Dans le métro, j’ai pensé que peut-être en réalité elle était venue pour voir comment j’étais. Trouver un enseignant, pour ce type de maison de quartier, c’est assez difficile, les professeurs très souvent viennent deux ou trois mois et ils arrêtent. Ça n’a pas manqué, j’ai reçu un email hier me demandant si j’étais disponible. Je vais répondre tout à l’heure.

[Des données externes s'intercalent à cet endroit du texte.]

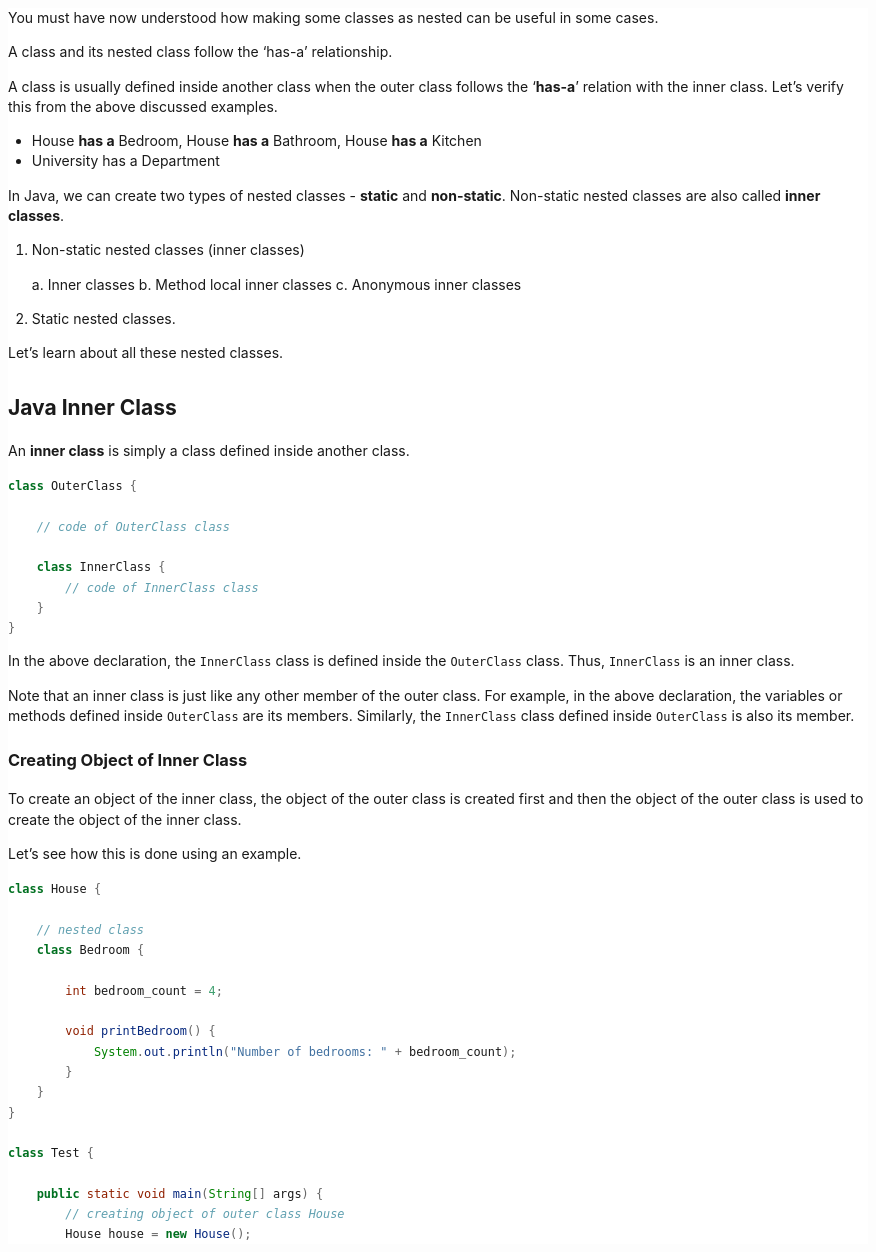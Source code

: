 You must have now understood how making some classes as nested can be useful in some cases.

A class and its nested class follow the ‘has-a’ relationship.

A class is usually defined inside another class when the outer class follows the ‘**has-a**’ relation with the inner class. Let’s verify this from the above discussed examples.

*   House **has a** Bedroom, House **has a** Bathroom, House **has a** Kitchen
*   University has a Department

In Java, we can create two types of nested classes - **static** and **non-static**. Non-static nested classes are also called **inner classes**.

1.  Non-static nested classes (inner classes)

    a.  Inner classes
    b.  Method local inner classes
    c.  Anonymous inner classes
2.  Static nested classes.

Let’s learn about all these nested classes.

## Java Inner Class

An **inner class** is simply a class defined inside another class.

```java
class OuterClass {

    // code of OuterClass class

    class InnerClass {
        // code of InnerClass class
    }
}
```

In the above declaration, the `InnerClass` class is defined inside the `OuterClass` class. Thus, `InnerClass` is an inner class.

Note that an inner class is just like any other member of the outer class. For example, in the above declaration, the variables or methods defined inside `OuterClass` are its members. Similarly, the `InnerClass` class defined inside `OuterClass` is also its member.

### Creating Object of Inner Class

To create an object of the inner class, the object of the outer class is created first and then the object of the outer class is used to create the object of the inner class.

Let’s see how this is done using an example.

```java
class House {

    // nested class
    class Bedroom {

        int bedroom_count = 4;

        void printBedroom() {
            System.out.println("Number of bedrooms: " + bedroom_count);
        }
    }
}

class Test {

    public static void main(String[] args) {
        // creating object of outer class House
        House house = new House();
```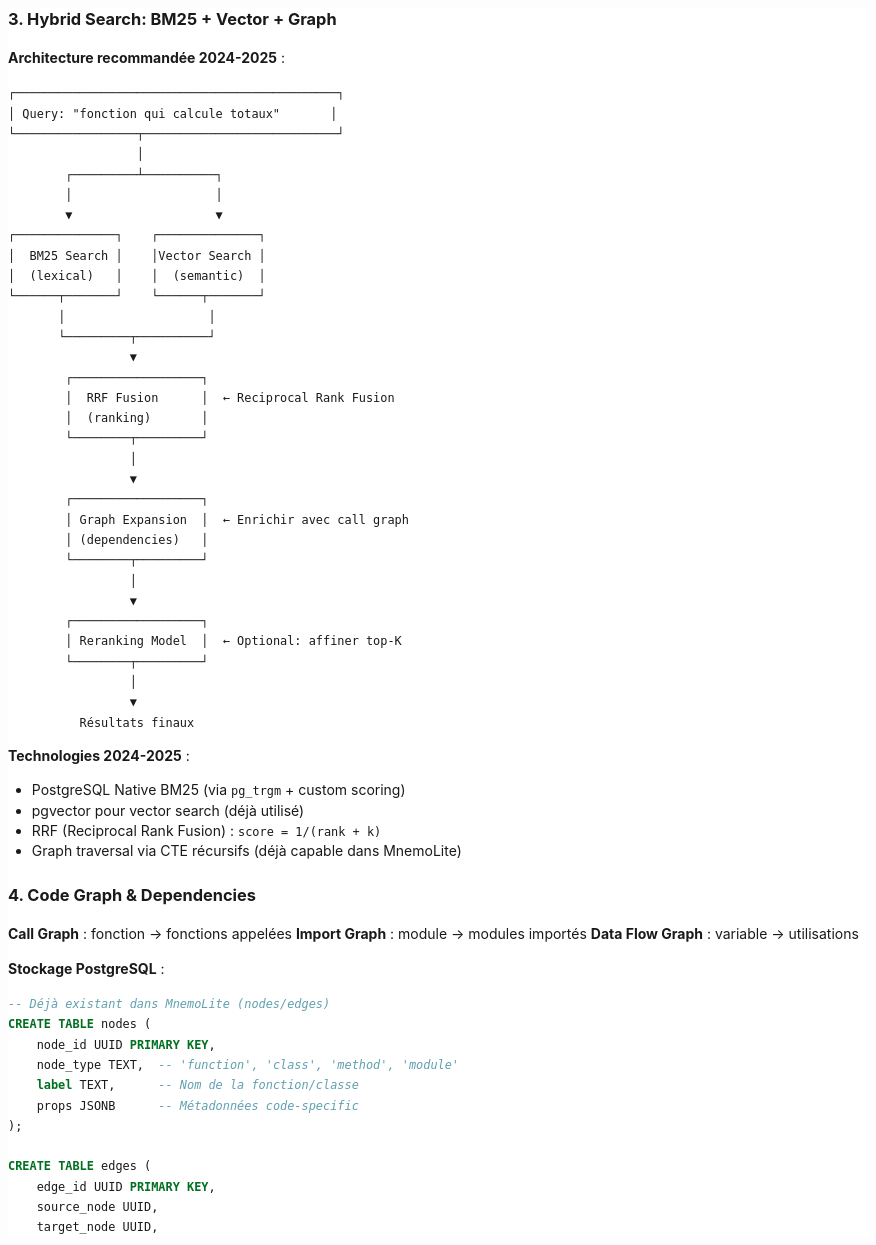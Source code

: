 ### 3. Hybrid Search: BM25 + Vector + Graph

**Architecture recommandée 2024-2025** :

```
┌─────────────────────────────────────────────┐
│ Query: "fonction qui calcule totaux"       │
└─────────────────┬───────────────────────────┘
                  │
        ┌─────────┴──────────┐
        │                    │
        ▼                    ▼
┌──────────────┐    ┌──────────────┐
│  BM25 Search │    │Vector Search │
│  (lexical)   │    │  (semantic)  │
└──────┬───────┘    └──────┬───────┘
       │                    │
       └─────────┬──────────┘
                 ▼
        ┌──────────────────┐
        │  RRF Fusion      │  ← Reciprocal Rank Fusion
        │  (ranking)       │
        └────────┬─────────┘
                 │
                 ▼
        ┌──────────────────┐
        │ Graph Expansion  │  ← Enrichir avec call graph
        │ (dependencies)   │
        └────────┬─────────┘
                 │
                 ▼
        ┌──────────────────┐
        │ Reranking Model  │  ← Optional: affiner top-K
        └────────┬─────────┘
                 │
                 ▼
          Résultats finaux
```

**Technologies 2024-2025** :
- PostgreSQL Native BM25 (via `pg_trgm` + custom scoring)
- pgvector pour vector search (déjà utilisé)
- RRF (Reciprocal Rank Fusion) : `score = 1/(rank + k)`
- Graph traversal via CTE récursifs (déjà capable dans MnemoLite)

### 4. Code Graph & Dependencies

**Call Graph** : fonction → fonctions appelées
**Import Graph** : module → modules importés
**Data Flow Graph** : variable → utilisations

**Stockage PostgreSQL** :
```sql
-- Déjà existant dans MnemoLite (nodes/edges)
CREATE TABLE nodes (
    node_id UUID PRIMARY KEY,
    node_type TEXT,  -- 'function', 'class', 'method', 'module'
    label TEXT,      -- Nom de la fonction/classe
    props JSONB      -- Métadonnées code-specific
);

CREATE TABLE edges (
    edge_id UUID PRIMARY KEY,
    source_node UUID,
    target_node UUID,
```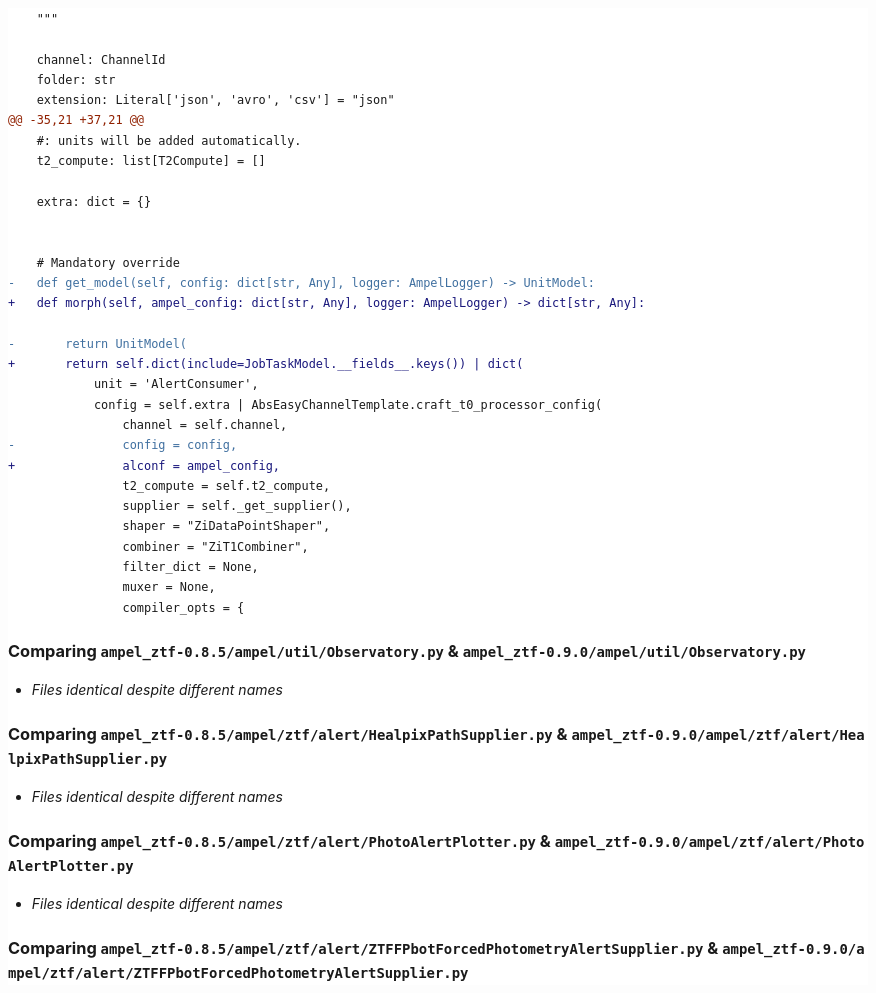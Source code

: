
 ```diff
 	"""
 
 	channel: ChannelId
 	folder: str
 	extension: Literal['json', 'avro', 'csv'] = "json"
@@ -35,21 +37,21 @@
 	#: units will be added automatically.
 	t2_compute: list[T2Compute] = []
 
 	extra: dict = {}
 
 
 	# Mandatory override
-	def get_model(self, config: dict[str, Any], logger: AmpelLogger) -> UnitModel:
+	def morph(self, ampel_config: dict[str, Any], logger: AmpelLogger) -> dict[str, Any]:
 
-		return UnitModel(
+		return self.dict(include=JobTaskModel.__fields__.keys()) | dict(
 			unit = 'AlertConsumer',
 			config = self.extra | AbsEasyChannelTemplate.craft_t0_processor_config(
 				channel = self.channel,
-				config = config,
+				alconf = ampel_config,
 				t2_compute = self.t2_compute,
 				supplier = self._get_supplier(),
 				shaper = "ZiDataPointShaper",
 				combiner = "ZiT1Combiner",
 				filter_dict = None,
 				muxer = None,
 				compiler_opts = {
```

### Comparing `ampel_ztf-0.8.5/ampel/util/Observatory.py` & `ampel_ztf-0.9.0/ampel/util/Observatory.py`

 * *Files identical despite different names*

### Comparing `ampel_ztf-0.8.5/ampel/ztf/alert/HealpixPathSupplier.py` & `ampel_ztf-0.9.0/ampel/ztf/alert/HealpixPathSupplier.py`

 * *Files identical despite different names*

### Comparing `ampel_ztf-0.8.5/ampel/ztf/alert/PhotoAlertPlotter.py` & `ampel_ztf-0.9.0/ampel/ztf/alert/PhotoAlertPlotter.py`

 * *Files identical despite different names*

### Comparing `ampel_ztf-0.8.5/ampel/ztf/alert/ZTFFPbotForcedPhotometryAlertSupplier.py` & `ampel_ztf-0.9.0/ampel/ztf/alert/ZTFFPbotForcedPhotometryAlertSupplier.py`
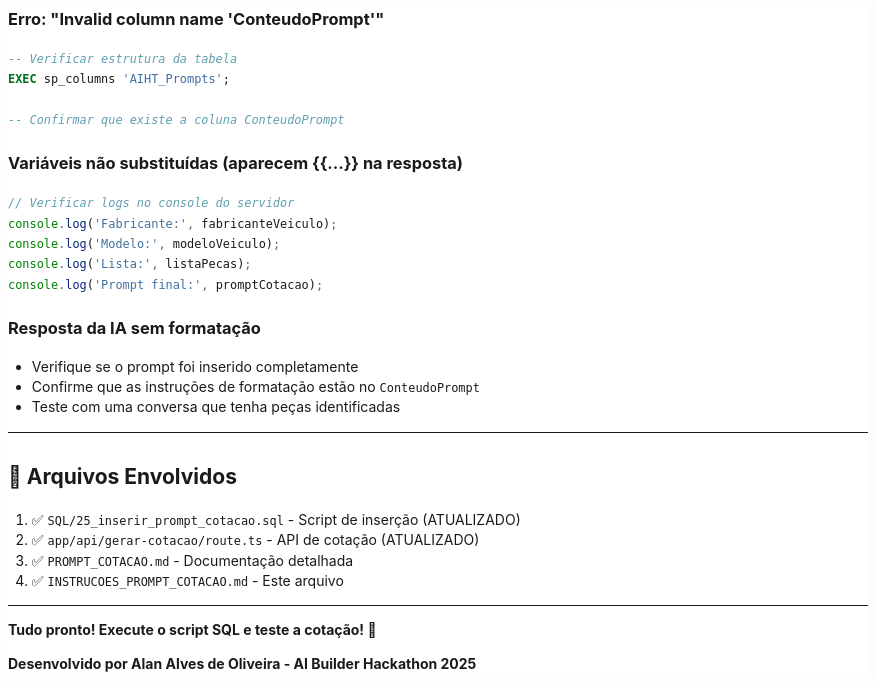 ### **Erro: "Invalid column name 'ConteudoPrompt'"**
```sql
-- Verificar estrutura da tabela
EXEC sp_columns 'AIHT_Prompts';

-- Confirmar que existe a coluna ConteudoPrompt
```

### **Variáveis não substituídas (aparecem {{...}} na resposta)**
```typescript
// Verificar logs no console do servidor
console.log('Fabricante:', fabricanteVeiculo);
console.log('Modelo:', modeloVeiculo);
console.log('Lista:', listaPecas);
console.log('Prompt final:', promptCotacao);
```

### **Resposta da IA sem formatação**
- Verifique se o prompt foi inserido completamente
- Confirme que as instruções de formatação estão no `ConteudoPrompt`
- Teste com uma conversa que tenha peças identificadas

---

## 📁 Arquivos Envolvidos

1. ✅ `SQL/25_inserir_prompt_cotacao.sql` - Script de inserção (ATUALIZADO)
2. ✅ `app/api/gerar-cotacao/route.ts` - API de cotação (ATUALIZADO)
3. ✅ `PROMPT_COTACAO.md` - Documentação detalhada
4. ✅ `INSTRUCOES_PROMPT_COTACAO.md` - Este arquivo

---

**Tudo pronto! Execute o script SQL e teste a cotação! 🚀**

**Desenvolvido por Alan Alves de Oliveira - AI Builder Hackathon 2025**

Les fondations sont solides, je vous dis. Je n’ai aucune inquiétude et pour tout dire, le contrat que mon directeur a imposé, et que j’ai accepté après lui avoir fait changer beaucoup de termes, au passage pour l’ensemble des autres enseignants, eh bien il signe la fin d’une longue période qui m’a familiarisé avec une certaine confiance en moi. Je suis libéré de la hantise de la pauvreté, de la marginalité, c’est finalement un peu comme si un cycle, commencé avec le décès de maman, touchait à sa fin, et avec lui la longue période démarrée en 2009 quand j’ai commencé à travailler pour cette école. Le décès de maman a été quelque chose de très important, dans mon existence, on ne se remet pas facilement de ce type de disparition, et je crois que ce long deuil touche à sa fin. Et au même moment où je sens que ce deuil touche à sa fin, j’ai le contrat de travail le plus pourri de toute mon existence.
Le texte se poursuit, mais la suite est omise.